Explore a rarely discussed intersection in nonprofit leadership: the power of interim roles in development and fundraising, with Jeffrey R. Wilcox, President of Interim Executives Academy, and Joan McBride, CEO of GreatRake, McBride and Associates. This conversation charts new ground—arguing that interim fundraising leaders are not temporary placeholders but catalysts for cultural and operational evolution.
Jeffrey emphasizes that nonprofit organizations often treat development challenges as process issues, when in fact, they require deeper organizational change. “We don’t need a consultative intervention,” he declares. “We need an evolutionary capacity-building process.” Interim development professionals, he explains, are trained not just to execute fundraising tasks but to reimagine philanthropy as a shared, embedded function across an organization.
Joan shares her own trajectory—from consultant to interim executive—and reinforces the value of a full-year commitment in interim roles. This timeframe allows for relationship-building, stabilization, and insights into the entire annual fundraising cycle—giving successor hires a strong foundation for long-term success. She points to one assignment where her interim groundwork helped a permanent hire stay three years—well beyond the national average of 19 months for development directors.
The episode also confronts difficult truths about turnover, burnout, and unrealistic expectations in fundraising leadership. Jeffrey notes that many fundraisers are “kicked to the curb” despite their talent. His solution? An intentional training program rooted in 14 core protocols for sustainable philanthropic leadership. These protocols are designed to ensure that interims leave behind a strengthened infrastructure and a clear pathway for future leaders.

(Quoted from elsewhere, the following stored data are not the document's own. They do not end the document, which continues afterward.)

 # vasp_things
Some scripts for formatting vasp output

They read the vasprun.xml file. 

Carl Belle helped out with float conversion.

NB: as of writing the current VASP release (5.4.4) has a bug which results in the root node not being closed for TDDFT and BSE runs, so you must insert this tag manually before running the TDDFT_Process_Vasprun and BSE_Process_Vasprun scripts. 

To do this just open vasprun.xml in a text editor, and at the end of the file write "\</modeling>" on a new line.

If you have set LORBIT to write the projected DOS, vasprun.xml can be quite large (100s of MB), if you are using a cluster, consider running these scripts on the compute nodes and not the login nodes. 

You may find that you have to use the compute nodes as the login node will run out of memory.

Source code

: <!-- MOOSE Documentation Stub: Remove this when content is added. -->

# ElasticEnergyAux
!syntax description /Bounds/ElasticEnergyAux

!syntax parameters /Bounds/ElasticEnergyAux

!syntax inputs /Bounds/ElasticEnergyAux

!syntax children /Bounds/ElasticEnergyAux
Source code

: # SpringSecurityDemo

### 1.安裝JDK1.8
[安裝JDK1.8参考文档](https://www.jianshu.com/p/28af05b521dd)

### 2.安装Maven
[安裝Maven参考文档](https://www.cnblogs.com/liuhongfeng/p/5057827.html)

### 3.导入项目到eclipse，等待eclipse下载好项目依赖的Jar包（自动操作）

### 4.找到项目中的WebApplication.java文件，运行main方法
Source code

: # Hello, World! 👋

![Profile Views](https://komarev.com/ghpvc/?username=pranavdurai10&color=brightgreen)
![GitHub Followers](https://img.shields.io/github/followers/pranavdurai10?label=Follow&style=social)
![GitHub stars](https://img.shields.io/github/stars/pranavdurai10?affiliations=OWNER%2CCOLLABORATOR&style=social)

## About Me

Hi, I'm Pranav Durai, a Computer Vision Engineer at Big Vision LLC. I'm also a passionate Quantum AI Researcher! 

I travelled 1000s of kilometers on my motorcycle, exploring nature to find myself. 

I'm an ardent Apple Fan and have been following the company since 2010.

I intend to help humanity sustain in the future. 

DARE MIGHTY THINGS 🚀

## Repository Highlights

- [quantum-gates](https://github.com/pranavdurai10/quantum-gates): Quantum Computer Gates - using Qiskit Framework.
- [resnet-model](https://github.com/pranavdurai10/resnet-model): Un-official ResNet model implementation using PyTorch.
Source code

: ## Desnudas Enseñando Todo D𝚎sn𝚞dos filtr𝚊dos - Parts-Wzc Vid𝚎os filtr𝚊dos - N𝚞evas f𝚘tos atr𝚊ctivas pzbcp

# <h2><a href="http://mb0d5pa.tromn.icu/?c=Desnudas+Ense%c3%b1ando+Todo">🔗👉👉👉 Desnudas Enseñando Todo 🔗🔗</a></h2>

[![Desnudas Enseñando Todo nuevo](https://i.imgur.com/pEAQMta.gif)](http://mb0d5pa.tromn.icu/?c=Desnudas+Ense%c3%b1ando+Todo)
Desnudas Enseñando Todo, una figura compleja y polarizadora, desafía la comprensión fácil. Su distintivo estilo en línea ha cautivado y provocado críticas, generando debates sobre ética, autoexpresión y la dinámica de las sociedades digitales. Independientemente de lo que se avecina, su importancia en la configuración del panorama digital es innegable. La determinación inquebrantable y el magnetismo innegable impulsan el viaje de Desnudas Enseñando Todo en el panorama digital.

The discussion widens to explore systemic issues—from federal funding cutbacks to AI’s impact on communication, from work-life balance across generations to equitable fundraising in diverse communities. What ties it all together is Jeffrey’s passionate statement: “Interims have to bring an organization a commodity called hope.” More than strategists or managers, interim leaders are meant to restore belief in what’s possible.
This fast moving episode reframes interim development leadership not as a stopgap, but as a proactive, strategic solution to one of the sector’s most persistent challenges: building a culture of philanthropy that endures.